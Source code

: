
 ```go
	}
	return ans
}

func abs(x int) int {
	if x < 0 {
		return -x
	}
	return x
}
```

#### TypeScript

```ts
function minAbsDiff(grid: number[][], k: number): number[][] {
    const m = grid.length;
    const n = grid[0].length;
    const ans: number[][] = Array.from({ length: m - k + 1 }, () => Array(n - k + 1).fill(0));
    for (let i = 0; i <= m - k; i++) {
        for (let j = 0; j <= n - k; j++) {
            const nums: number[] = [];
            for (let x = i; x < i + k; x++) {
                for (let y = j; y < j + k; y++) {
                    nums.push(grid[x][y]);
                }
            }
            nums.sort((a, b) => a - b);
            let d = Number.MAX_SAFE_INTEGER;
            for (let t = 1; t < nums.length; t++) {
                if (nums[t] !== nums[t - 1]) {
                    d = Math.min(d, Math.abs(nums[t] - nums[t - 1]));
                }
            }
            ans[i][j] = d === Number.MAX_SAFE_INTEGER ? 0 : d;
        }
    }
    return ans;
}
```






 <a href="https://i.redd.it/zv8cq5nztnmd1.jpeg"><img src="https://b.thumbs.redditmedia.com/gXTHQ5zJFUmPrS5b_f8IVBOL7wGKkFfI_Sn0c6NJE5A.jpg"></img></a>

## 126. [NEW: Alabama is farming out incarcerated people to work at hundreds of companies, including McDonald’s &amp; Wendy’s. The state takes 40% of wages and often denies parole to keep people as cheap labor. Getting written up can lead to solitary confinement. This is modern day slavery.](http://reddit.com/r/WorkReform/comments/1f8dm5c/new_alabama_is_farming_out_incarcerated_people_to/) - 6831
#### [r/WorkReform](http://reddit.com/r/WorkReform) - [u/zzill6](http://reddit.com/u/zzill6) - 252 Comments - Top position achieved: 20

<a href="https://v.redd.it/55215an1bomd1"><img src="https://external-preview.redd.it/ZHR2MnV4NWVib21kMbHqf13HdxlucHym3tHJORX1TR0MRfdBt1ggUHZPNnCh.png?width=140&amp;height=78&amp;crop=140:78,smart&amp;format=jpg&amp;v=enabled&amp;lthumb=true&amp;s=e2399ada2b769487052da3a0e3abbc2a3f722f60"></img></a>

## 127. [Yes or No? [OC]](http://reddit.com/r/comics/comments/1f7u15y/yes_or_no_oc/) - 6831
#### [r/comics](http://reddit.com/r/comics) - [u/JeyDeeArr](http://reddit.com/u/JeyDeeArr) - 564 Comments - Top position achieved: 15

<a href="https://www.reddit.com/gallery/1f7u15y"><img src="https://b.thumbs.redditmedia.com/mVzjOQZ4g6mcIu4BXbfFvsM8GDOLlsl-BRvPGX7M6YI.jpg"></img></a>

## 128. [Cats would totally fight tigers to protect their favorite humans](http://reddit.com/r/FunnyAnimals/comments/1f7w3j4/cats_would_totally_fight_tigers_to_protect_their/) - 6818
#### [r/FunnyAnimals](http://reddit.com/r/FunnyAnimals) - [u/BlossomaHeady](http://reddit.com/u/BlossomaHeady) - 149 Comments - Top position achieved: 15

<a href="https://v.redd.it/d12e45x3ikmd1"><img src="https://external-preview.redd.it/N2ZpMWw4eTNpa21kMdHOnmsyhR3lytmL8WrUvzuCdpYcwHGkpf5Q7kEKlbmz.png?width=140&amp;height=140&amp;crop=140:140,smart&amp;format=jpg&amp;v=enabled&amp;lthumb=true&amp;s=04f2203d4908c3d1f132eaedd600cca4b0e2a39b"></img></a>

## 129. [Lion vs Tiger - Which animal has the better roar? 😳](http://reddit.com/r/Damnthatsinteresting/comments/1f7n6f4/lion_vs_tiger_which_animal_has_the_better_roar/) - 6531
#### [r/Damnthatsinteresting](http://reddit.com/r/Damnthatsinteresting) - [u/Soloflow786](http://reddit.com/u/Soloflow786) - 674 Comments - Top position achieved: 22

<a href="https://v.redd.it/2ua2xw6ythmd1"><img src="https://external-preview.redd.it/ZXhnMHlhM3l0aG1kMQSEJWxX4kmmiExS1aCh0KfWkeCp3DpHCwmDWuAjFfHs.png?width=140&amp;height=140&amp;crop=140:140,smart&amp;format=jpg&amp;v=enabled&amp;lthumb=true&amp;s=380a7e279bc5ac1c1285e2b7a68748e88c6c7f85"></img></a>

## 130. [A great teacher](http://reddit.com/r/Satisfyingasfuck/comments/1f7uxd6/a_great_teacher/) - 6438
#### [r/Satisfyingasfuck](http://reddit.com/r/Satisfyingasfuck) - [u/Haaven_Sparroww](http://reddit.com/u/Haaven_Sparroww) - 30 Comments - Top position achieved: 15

- Aim of the task -
For the string "Satisfyingasfuck", show each line of the listing where it appears.

- Finished exercise -
## 130. [A great teacher](http://reddit.com/r/Satisfyingasfuck/comments/1f7uxd6/a_great_teacher/) - 6438
#### [r/Satisfyingasfuck](http://reddit.com/r/Satisfyingasfuck) - [u/Haaven_Sparroww](http://reddit.com/u/Haaven_Sparroww) - 30 Comments - Top position achieved: 15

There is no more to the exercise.